How Augmented Reality Will Be the Next Big Revenue Driver for Apple

July 10, 2018 by Jon C. Ogg

In a world where smartphone growth has peaked and the market has become saturated and very well established, many investors wonder what the next driver will be for the mighty Apple Inc. (NASDAQ: AAPL). The world’s largest company by market capitalization has been touted by many analysts as having a slew of services, apps and nonproduct revenues coming down the pipe, but now augmented reality (AR) is being pointed out as a new driver.

Merrill Lynch has reiterated its Buy rating on Apple ahead of the company’s earnings report, and the firm’s Wamsi Mohan has raised his price target to $230 from $225 in the call. All-in revenues for AR are called a $6 billion to $8 billion opportunity, and the ARKit 2 and the iOS installed base are being viewed as attractive for AR developers.

There were also some specifics pointed out in revenue opportunities by industry. Mohan pointed out how retailers like Lowes and Home Depot are using AR to help customers visualize how countertops, paint, flooring and blinds look in their homes before buying. Also, AR can be used to market hotels and travel experiences and many other sectors.

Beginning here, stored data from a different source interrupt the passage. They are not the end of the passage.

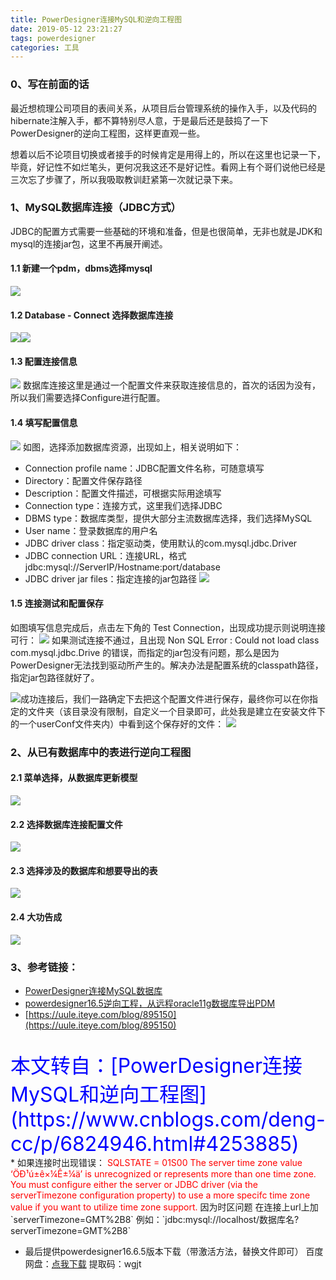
 ```yaml
---
title: PowerDesigner连接MySQL和逆向工程图
date: 2019-05-12 23:21:27
tags: powerdesigner
categories: 工具
---
```

### 0、写在前面的话

最近想梳理公司项目的表间关系，从项目后台管理系统的操作入手，以及代码的hibernate注解入手，都不算特别尽人意，于是最后还是鼓捣了一下PowerDesigner的逆向工程图，这样更直观一些。

想着以后不论项目切换或者接手的时候肯定是用得上的，所以在这里也记录一下，毕竟，好记性不如烂笔头，更何况我这还不是好记性。看网上有个哥们说他已经是三次忘了步骤了，所以我吸取教训赶紧第一次就记录下来。

### 1、MySQL数据库连接（JDBC方式）
JDBC的配置方式需要一些基础的环境和准备，但是也很简单，无非也就是JDK和mysql的连接jar包，这里不再展开阐述。
#### 1.1 新建一个pdm，dbms选择mysql
![](https://fuzui.oss-cn-shenzhen.aliyuncs.com/img/1007017-20180612095640002-283316605.png)
#### 1.2 Database - Connect  选择数据库连接
![](https://fuzui.oss-cn-shenzhen.aliyuncs.com/img/1007017-20180612095640508-571441195.png)![](https://fuzui.oss-cn-shenzhen.aliyuncs.com/img/1007017-20180612095640508-571441195.png)
#### 1.3 配置连接信息
![](https://fuzui.oss-cn-shenzhen.aliyuncs.com/img/1007017-20180612095640959-1250308803.png)
数据库连接这里是通过一个配置文件来获取连接信息的，首次的话因为没有，所以我们需要选择Configure进行配置。

#### 1.4 填写配置信息

![](https://fuzui.oss-cn-shenzhen.aliyuncs.com/img/1007017-20180612095641414-961686070.png)
如图，选择添加数据库资源，出现如上，相关说明如下：

*    Connection profile name：JDBC配置文件名称，可随意填写
 *   Directory：配置文件保存路径
 *   Description：配置文件描述，可根据实际用途填写
 *   Connection type：连接方式，这里我们选择JDBC
 *   DBMS type：数据库类型，提供大部分主流数据库选择，我们选择MySQL
 *   User name：登录数据库的用户名
 *   JDBC driver class：指定驱动类，使用默认的com.mysql.jdbc.Driver
 *   JDBC connection URL：连接URL，格式jdbc:mysql://ServerIP/Hostname:port/database
 *   JDBC driver jar files：指定连接的jar包路径
![](https://fuzui.oss-cn-shenzhen.aliyuncs.com/img/1007017-20180612095641803-1261491304.png)

#### 1.5 连接测试和配置保存
如图填写信息完成后，点击左下角的 Test Connection，出现成功提示则说明连接可行：
![](https://fuzui.oss-cn-shenzhen.aliyuncs.com/img/1007017-20180612095642254-1736432433.png)
如果测试连接不通过，且出现 Non SQL Error : Could not load class com.mysql.jdbc.Drive 的错误，而指定的jar包没有问题，那么是因为PowerDesigner无法找到驱动所产生的。解决办法是配置系统的classpath路径，指定jar包路径就好了。

![](https://fuzui.oss-cn-shenzhen.aliyuncs.com/img/1007017-20180612095642649-1458279617.png)成功连接后，我们一路确定下去把这个配置文件进行保存，最终你可以在你指定的文件夹（该目录没有限制，自定义一个目录即可，此处我是建立在安装文件下的一个userConf文件夹内）中看到这个保存好的文件：
![](https://fuzui.oss-cn-shenzhen.aliyuncs.com/img/1007017-20180612095643062-1075647829.png)
### 2、从已有数据库中的表进行逆向工程图
#### 2.1 菜单选择，从数据库更新模型
![](https://fuzui.oss-cn-shenzhen.aliyuncs.com/img/1007017-20180612095643505-1924976606.png)
#### 2.2 选择数据库连接配置文件 
![](https://fuzui.oss-cn-shenzhen.aliyuncs.com/img/1007017-20180612095643846-1458854354.png)
#### 2.3 选择涉及的数据库和想要导出的表
![](https://fuzui.oss-cn-shenzhen.aliyuncs.com/img/1007017-20180612095644201-86187701.png)
#### 2.4 大功告成
![](https://fuzui.oss-cn-shenzhen.aliyuncs.com/img/1007017-20180612095644663-1890518121.png)
### 3、参考链接：
* [PowerDesigner连接MySQL数据库](https://www.jianshu.com/p/015b0eddd6ed)
* [powerdesigner16.5逆向工程，从远程oracle11g数据库导出PDM](https://blog.csdn.net/dragonpeng2008/article/details/52181207)
* [https://uule.iteye.com/blog/895150](https://uule.iteye.com/blog/895150)
<br>
<font color="blue" size="6">
本文转自：[PowerDesigner连接MySQL和逆向工程图](https://www.cnblogs.com/deng-cc/p/6824946.html#4253885)
</font>
<br>
* 如果连接时出现错误：
 <font color="red">SQLSTATE = 01S00
The server time zone value ‘ÖÐ¹ú±ê×¼Ê±¼ä’ is unrecognized or represents more than one time zone. You must configure either the server or JDBC driver (via the serverTimezone configuration property) to use a more specifc time zone value if you want to utilize time zone support.
</font>
因为时区问题
在连接上url上加`serverTimezone=GMT%2B8`
例如：`jdbc:mysql://localhost/数据库名?serverTimezone=GMT%2B8`

* 最后提供powerdesigner16.6.5版本下载（带激活方法，替换文件即可）
百度网盘：[点我下载](https://pan.baidu.com/s/1UA4ESV0QRG491Bdd0V2VcA)
提取码：wgjt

Merrill Lynch also raised its 2018 fiscal estimates to $263.7 billion and $11.59 in earnings per share. The new $230 price objective is based on 16 times its 2019 earnings per share (EPS) estimate of $13.98. Thomson Reuters has its annual consensus EPS estimates at $11.49 for 2018 and $13.25 in 2019. The firm also sees higher iPhone sales expectations in 2019 and 2020 as AR drives incremental sales.

Mohan said of Apple:

In our opinion, revenue contribution can be significant even without Apple introducing any dedicated AR hardware. Specifically, we estimate that AR can add $1 billion revenue by the end of Fiscal year 2020 from App Store downloads alone. Moreover, increased use of AR Apps will help drive higher sales of iPhones, especially post rear 3D sensing inclusion in 2019… In addition, if Apple were to introduce AR specific eyewear (not currently factored into our model) we conservatively size the cumulative revenue upside from such device sales at approximately $11 billion by fiscal year 2020. We think AR apps will command a price premium. We believe the inclusion of AR features will be appealing to consumers (for use in applications like Maps that can have an additional virtual overlay) as well as to enterprises where employees can be trained and instructions can be conveyed in real-time.

The Merrill Lynch investment rationale for Apple says:

We rate Apple a Buy on potential upside from 1) growth in the services business that will drive higher margins, 2) continued long-term opportunity in emerging markets including China, 3) potential share gains from lower-end iPhones, 4) a steadier iPhone cycles that should drive higher selling prices and gross margins, 5) benefits from tax law changes, and 6) optionality in cash balance, revenue sources like Apple Pay, Apple Watch, home/health kit, etc., that will take time to mature.

Apple shares down fractionally at $190.45 early Tuesday. They have a 52-week range of $144.38 to $194.20, and the consensus analyst target price was seen at $201.07 ahead of this call.